Action item | Wherever the line with "床屋(とこや): barber" sits in the listing below, transcribe from it up to and including the line with "I'll be traveling", exactly, and leave the remaining lines out.

----------------------------------------

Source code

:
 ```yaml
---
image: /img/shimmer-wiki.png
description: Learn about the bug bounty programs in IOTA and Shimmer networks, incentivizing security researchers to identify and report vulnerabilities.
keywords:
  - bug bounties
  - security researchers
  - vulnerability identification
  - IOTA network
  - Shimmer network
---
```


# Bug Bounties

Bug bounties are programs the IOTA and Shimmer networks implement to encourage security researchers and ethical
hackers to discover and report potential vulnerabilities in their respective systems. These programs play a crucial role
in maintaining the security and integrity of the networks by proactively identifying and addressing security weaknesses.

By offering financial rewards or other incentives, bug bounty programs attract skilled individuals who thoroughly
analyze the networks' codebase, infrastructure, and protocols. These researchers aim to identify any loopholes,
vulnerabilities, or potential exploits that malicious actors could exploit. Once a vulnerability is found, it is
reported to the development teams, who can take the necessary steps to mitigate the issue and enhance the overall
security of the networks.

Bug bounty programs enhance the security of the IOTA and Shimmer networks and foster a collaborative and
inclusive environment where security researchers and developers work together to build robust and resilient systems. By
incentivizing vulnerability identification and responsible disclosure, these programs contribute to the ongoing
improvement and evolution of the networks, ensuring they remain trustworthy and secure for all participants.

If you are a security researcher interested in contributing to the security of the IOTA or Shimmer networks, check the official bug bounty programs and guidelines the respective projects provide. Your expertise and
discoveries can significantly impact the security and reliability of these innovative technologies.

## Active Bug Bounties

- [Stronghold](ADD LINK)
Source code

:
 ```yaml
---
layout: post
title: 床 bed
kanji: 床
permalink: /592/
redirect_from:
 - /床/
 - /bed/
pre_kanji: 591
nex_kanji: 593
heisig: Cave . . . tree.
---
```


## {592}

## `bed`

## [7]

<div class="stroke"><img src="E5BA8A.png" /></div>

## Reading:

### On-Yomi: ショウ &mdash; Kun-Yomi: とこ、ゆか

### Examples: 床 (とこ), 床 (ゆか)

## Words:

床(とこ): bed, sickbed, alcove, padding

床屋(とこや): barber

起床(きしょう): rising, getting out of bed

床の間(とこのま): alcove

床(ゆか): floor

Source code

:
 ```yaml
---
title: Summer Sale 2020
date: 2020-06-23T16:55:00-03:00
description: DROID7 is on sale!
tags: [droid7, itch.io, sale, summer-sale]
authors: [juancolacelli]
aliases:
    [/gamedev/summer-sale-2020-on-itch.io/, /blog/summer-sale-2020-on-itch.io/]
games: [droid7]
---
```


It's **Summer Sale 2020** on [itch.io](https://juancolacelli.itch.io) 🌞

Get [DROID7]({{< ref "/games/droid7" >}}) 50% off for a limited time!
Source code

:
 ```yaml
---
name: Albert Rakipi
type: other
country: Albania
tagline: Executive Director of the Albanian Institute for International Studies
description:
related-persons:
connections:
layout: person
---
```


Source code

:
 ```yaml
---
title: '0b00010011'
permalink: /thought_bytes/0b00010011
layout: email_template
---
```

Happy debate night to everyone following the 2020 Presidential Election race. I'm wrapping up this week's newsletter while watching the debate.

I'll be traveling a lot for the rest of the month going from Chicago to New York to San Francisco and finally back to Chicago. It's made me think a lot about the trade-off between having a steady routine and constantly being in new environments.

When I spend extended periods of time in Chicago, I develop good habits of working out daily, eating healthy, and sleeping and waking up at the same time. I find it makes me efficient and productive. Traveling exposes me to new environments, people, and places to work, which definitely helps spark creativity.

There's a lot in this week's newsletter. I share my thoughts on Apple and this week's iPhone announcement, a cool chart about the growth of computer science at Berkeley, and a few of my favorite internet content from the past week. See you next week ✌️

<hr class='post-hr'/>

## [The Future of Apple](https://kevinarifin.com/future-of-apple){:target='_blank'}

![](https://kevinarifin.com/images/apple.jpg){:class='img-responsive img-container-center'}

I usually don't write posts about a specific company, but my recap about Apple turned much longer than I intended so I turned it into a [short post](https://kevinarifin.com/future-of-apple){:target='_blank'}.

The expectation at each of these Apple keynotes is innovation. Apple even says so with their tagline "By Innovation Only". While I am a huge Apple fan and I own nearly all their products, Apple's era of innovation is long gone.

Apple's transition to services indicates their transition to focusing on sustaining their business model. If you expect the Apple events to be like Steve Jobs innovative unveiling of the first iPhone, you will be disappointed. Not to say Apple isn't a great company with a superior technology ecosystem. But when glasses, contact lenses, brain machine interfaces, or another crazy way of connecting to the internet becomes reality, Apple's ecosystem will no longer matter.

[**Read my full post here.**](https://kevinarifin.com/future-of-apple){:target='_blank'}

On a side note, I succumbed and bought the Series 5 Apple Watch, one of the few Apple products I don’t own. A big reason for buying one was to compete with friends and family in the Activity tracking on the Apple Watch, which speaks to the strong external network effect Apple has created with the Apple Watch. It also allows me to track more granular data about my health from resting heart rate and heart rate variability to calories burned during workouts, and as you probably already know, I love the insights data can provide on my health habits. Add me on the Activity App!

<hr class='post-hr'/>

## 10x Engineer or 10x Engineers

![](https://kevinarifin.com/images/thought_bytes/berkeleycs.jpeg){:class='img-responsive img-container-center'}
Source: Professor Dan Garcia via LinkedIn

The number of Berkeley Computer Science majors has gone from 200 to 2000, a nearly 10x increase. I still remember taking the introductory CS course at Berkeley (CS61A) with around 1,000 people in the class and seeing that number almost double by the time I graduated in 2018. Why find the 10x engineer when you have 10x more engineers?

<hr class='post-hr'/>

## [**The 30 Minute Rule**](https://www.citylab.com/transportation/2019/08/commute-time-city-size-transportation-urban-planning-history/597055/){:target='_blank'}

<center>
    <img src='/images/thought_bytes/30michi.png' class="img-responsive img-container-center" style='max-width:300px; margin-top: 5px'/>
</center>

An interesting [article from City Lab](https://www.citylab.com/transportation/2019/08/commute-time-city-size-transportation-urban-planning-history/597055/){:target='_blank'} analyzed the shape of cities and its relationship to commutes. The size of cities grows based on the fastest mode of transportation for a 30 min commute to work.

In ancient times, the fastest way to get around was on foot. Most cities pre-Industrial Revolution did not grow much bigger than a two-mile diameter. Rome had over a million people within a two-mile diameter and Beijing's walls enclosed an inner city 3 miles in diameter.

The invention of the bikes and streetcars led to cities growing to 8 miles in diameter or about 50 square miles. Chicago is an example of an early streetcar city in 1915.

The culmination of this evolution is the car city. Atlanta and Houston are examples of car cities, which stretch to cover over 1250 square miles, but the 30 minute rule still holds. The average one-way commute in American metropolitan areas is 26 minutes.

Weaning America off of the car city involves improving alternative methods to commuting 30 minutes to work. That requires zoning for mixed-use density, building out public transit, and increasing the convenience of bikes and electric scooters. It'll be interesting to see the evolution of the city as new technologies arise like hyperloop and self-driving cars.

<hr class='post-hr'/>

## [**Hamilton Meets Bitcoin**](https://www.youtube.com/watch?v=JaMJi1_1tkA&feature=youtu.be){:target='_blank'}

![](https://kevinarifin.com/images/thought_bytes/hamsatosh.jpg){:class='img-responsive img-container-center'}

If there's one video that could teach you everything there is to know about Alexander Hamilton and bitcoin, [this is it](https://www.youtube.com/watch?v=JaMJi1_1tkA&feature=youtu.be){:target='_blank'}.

----------------------------------------

Response |
床屋(とこや): barber

起床(きしょう): rising, getting out of bed

床の間(とこのま): alcove

床(ゆか): floor

Source code

:
 ```yaml
---
title: Summer Sale 2020
date: 2020-06-23T16:55:00-03:00
description: DROID7 is on sale!
tags: [droid7, itch.io, sale, summer-sale]
authors: [juancolacelli]
aliases:
    [/gamedev/summer-sale-2020-on-itch.io/, /blog/summer-sale-2020-on-itch.io/]
games: [droid7]
---
```


It's **Summer Sale 2020** on [itch.io](https://juancolacelli.itch.io) 🌞

Get [DROID7]({{< ref "/games/droid7" >}}) 50% off for a limited time!
Source code

:
 ```yaml
---
name: Albert Rakipi
type: other
country: Albania
tagline: Executive Director of the Albanian Institute for International Studies
description:
related-persons:
connections:
layout: person
---
```


Source code

:
 ```yaml
---
title: '0b00010011'
permalink: /thought_bytes/0b00010011
layout: email_template
---
```

Happy debate night to everyone following the 2020 Presidential Election race. I'm wrapping up this week's newsletter while watching the debate.

I'll be traveling a lot for the rest of the month going from Chicago to New York to San Francisco and finally back to Chicago. It's made me think a lot about the trade-off between having a steady routine and constantly being in new environments.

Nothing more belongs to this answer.